Other Segment sales increased $0.4 million, or 8.8%, compared to the second
quarter of 1994 due to an increase in railway repair and maintenance equipment
sales offset by a decrease in sales due to the November 1994 sale of Carpenter
Emergency Lighting. Operating income was $0.3 million higher than the second
quarter of 1994, due to the sales increase, productivity improvements and cost
reduction programs. Order backlog for the segment was $2.9 million at June 30,
1995, up $2.5 million from June 30, 1994.
Consolidated gross profit for the second quarter increased as a percentage
of sales from 38.1% in 1994 to 40.3% in 1995 due to higher sales of higher
margin products, cost reductions and productivity improvements.
Six Month Results
Consolidated sales for the first six months of 1995 were $138.5 million, a
$11.0 million or 8.7% increase, over 1994. Components Segment sales increased
$11.0 million, or 9.5%, and Other Segment sales were unchanged. (see
discussion under "Segment Data").
Net income during the first half of 1995 was $21.5 million compared to
$17.7 million in the same period of 1994. Included in 1994 net income was a
nonrecurring gain of $0.9 million resulting from a state income tax law
change. Exclusive of this nonrecurring gain, income increased $4.7 million.
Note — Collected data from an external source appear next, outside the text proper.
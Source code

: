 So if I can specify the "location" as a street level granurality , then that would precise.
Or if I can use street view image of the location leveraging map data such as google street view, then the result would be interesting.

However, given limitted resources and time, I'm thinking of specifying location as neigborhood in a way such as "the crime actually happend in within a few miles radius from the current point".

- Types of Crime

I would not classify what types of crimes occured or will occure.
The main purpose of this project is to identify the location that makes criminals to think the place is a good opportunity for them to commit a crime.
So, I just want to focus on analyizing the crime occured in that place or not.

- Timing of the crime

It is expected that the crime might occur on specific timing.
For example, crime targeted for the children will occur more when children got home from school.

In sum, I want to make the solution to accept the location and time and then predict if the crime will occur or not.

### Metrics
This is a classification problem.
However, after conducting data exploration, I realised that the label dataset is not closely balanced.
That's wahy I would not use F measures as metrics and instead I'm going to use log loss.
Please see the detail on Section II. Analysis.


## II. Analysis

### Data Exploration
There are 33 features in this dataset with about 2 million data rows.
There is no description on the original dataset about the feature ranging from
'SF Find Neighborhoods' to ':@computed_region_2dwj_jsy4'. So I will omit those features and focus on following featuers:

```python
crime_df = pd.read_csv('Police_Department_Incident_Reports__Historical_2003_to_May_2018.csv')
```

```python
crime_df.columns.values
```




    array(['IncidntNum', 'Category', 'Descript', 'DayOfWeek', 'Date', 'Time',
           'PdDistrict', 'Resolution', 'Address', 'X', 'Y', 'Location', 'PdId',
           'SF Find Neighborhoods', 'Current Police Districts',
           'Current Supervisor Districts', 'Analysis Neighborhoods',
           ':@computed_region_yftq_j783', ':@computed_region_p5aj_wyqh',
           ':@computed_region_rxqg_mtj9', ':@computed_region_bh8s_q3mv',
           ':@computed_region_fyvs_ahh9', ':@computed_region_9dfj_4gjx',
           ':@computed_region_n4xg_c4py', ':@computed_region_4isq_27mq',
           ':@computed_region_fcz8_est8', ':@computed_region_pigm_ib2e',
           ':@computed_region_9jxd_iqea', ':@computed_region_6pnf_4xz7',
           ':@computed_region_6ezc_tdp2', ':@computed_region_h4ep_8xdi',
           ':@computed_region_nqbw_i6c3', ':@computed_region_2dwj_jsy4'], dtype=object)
The $4.7 million improvement in profitability for the first six months of
1995 results primarily from a $5.6 million increase in segment operating
profitability (see discussion under "Segment Data") offset in part, by the net
effect of several non-operating items. Interest income increased $0.5 million
due to higher invested balances and higher interest rates, and interest
expense decreased $0.9 million due to lower debt balances. Minority interest
expense increased $0.7 million corresponding to increased income. Equity in
net income of affiliates decreased $0.1 million. Income tax expense,
exclusive of the nonrecurring gain, increased $0.5 million due to higher state
taxes due to higher earnings.
<TABLE>
<CAPTION>
Segment
Segment Data ($ millions) Sales Operating Income
-------------- ----------------
1995 1994 1995 1994
----- ----- ----- -----
<S> <C> <C> <C> <C>
Components.............. $126.5 $115.5 $32.1 $26.9
Other................... 12.0 12.0 2.0 1.6
------ ------ ----- -----
Total................ $138.5 $127.5 $34.1 $28.5
====== ====== ===== =====
</TABLE>
Sales of the Components Segment increased $11.0 million, or 9.5% compared
to the first six months of 1994. Sales of communications products increased
$13.4 million, or 19.7%, due primarily to growth in domestic and international
markets and to the incremental sales of Cabel-Con which was acquired in June
of 1994. Sales of controls products decreased $2.4 million, or 5.1%, due
primarily to general market softness in the second quarter of 1995.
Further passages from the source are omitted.